• [WHAT THE EXERCISE ASKS] For each line in the data below, write an exact copy.

• [RECORDED INFORMATION]
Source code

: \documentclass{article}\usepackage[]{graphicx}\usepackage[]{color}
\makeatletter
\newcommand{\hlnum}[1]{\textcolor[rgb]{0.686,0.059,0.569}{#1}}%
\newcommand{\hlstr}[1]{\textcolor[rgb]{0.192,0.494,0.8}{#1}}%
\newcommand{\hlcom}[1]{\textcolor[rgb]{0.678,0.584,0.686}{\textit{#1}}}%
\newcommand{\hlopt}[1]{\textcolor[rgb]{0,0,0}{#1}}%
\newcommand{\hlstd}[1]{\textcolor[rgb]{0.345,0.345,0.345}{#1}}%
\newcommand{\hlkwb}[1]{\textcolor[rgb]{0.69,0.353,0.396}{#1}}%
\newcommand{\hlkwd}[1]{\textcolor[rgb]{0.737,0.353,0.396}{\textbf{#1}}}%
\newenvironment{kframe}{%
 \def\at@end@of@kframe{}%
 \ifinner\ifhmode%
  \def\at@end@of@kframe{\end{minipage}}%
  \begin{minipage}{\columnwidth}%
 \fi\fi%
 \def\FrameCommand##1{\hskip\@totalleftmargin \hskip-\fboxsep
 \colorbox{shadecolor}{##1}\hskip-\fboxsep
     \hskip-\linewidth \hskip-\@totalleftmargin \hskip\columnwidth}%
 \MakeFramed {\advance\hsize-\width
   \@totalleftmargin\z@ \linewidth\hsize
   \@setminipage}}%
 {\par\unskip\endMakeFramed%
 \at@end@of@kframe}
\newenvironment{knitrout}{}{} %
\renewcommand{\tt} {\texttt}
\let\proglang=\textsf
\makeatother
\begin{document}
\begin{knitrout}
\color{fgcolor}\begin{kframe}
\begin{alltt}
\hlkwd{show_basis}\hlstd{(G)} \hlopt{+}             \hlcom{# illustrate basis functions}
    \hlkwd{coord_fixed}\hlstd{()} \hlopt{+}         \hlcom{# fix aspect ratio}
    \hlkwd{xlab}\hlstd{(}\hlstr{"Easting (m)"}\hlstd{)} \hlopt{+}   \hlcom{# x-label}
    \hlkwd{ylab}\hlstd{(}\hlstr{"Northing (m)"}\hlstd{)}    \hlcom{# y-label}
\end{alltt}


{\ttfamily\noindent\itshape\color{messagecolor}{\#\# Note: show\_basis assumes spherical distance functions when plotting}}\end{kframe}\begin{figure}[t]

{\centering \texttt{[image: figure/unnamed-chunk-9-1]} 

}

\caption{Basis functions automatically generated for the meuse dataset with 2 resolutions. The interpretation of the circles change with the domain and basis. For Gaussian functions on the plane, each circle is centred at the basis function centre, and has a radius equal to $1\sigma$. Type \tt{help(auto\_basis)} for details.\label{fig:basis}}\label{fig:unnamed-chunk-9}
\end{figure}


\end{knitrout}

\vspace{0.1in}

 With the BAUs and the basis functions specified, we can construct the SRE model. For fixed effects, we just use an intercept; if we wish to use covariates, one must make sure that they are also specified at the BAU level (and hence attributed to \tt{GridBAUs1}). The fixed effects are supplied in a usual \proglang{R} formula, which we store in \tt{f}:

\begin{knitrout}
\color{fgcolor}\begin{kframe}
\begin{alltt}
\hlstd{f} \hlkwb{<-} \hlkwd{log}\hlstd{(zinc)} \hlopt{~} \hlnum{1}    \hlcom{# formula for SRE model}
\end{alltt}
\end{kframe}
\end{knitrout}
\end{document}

• [ANSWER BOX]
Source code

: \documentclass{article}\usepackage[]{graphicx}\usepackage[]{color}
\makeatletter
\newcommand{\hlnum}[1]{\textcolor[rgb]{0.686,0.059,0.569}{#1}}%
\newcommand{\hlstr}[1]{\textcolor[rgb]{0.192,0.494,0.8}{#1}}%
\newcommand{\hlcom}[1]{\textcolor[rgb]{0.678,0.584,0.686}{\textit{#1}}}%
\newcommand{\hlopt}[1]{\textcolor[rgb]{0,0,0}{#1}}%
\newcommand{\hlstd}[1]{\textcolor[rgb]{0.345,0.345,0.345}{#1}}%
\newcommand{\hlkwb}[1]{\textcolor[rgb]{0.69,0.353,0.396}{#1}}%
\newcommand{\hlkwd}[1]{\textcolor[rgb]{0.737,0.353,0.396}{\textbf{#1}}}%
\newenvironment{kframe}{%
 \def\at@end@of@kframe{}%
 \ifinner\ifhmode%
  \def\at@end@of@kframe{\end{minipage}}%
  \begin{minipage}{\columnwidth}%
 \fi\fi%
 \def\FrameCommand##1{\hskip\@totalleftmargin \hskip-\fboxsep
 \colorbox{shadecolor}{##1}\hskip-\fboxsep
     \hskip-\linewidth \hskip-\@totalleftmargin \hskip\columnwidth}%
 \MakeFramed {\advance\hsize-\width
   \@totalleftmargin\z@ \linewidth\hsize
   \@setminipage}}%
 {\par\unskip\endMakeFramed%
 \at@end@of@kframe}
\newenvironment{knitrout}{}{} %
\renewcommand{\tt} {\texttt}
\let\proglang=\textsf
\makeatother
\begin{document}
\begin{knitrout}
\color{fgcolor}\begin{kframe}
\begin{alltt}
\hlkwd{show_basis}\hlstd{(G)} \hlopt{+}             \hlcom{# illustrate basis functions}
    \hlkwd{coord_fixed}\hlstd{()} \hlopt{+}         \hlcom{# fix aspect ratio}
    \hlkwd{xlab}\hlstd{(}\hlstr{"Easting (m)"}\hlstd{)} \hlopt{+}   \hlcom{# x-label}
    \hlkwd{ylab}\hlstd{(}\hlstr{"Northing (m)"}\hlstd{)}    \hlcom{# y-label}
\end{alltt}


{\ttfamily\noindent\itshape\color{messagecolor}{\#\# Note: show\_basis assumes spherical distance functions when plotting}}\end{kframe}\begin{figure}[t]

{\centering \texttt{[image: figure/unnamed-chunk-9-1]} 

}

\caption{Basis functions automatically generated for the meuse dataset with 2 resolutions. The interpretation of the circles change with the domain and basis. For Gaussian functions on the plane, each circle is centred at the basis function centre, and has a radius equal to $1\sigma$. Type \tt{help(auto\_basis)} for details.\label{fig:basis}}\label{fig:unnamed-chunk-9}
\end{figure}


\end{knitrout}

\vspace{0.1in}

 With the BAUs and the basis functions specified, we can construct the SRE model. For fixed effects, we just use an intercept; if we wish to use covariates, one must make sure that they are also specified at the BAU level (and hence attributed to \tt{GridBAUs1}). The fixed effects are supplied in a usual \proglang{R} formula, which we store in \tt{f}:

\begin{knitrout}
\color{fgcolor}\begin{kframe}
\begin{alltt}
\hlstd{f} \hlkwb{<-} \hlkwd{log}\hlstd{(zinc)} \hlopt{~} \hlnum{1}    \hlcom{# formula for SRE model}
\end{alltt}
\end{kframe}
\end{knitrout}
\end{document}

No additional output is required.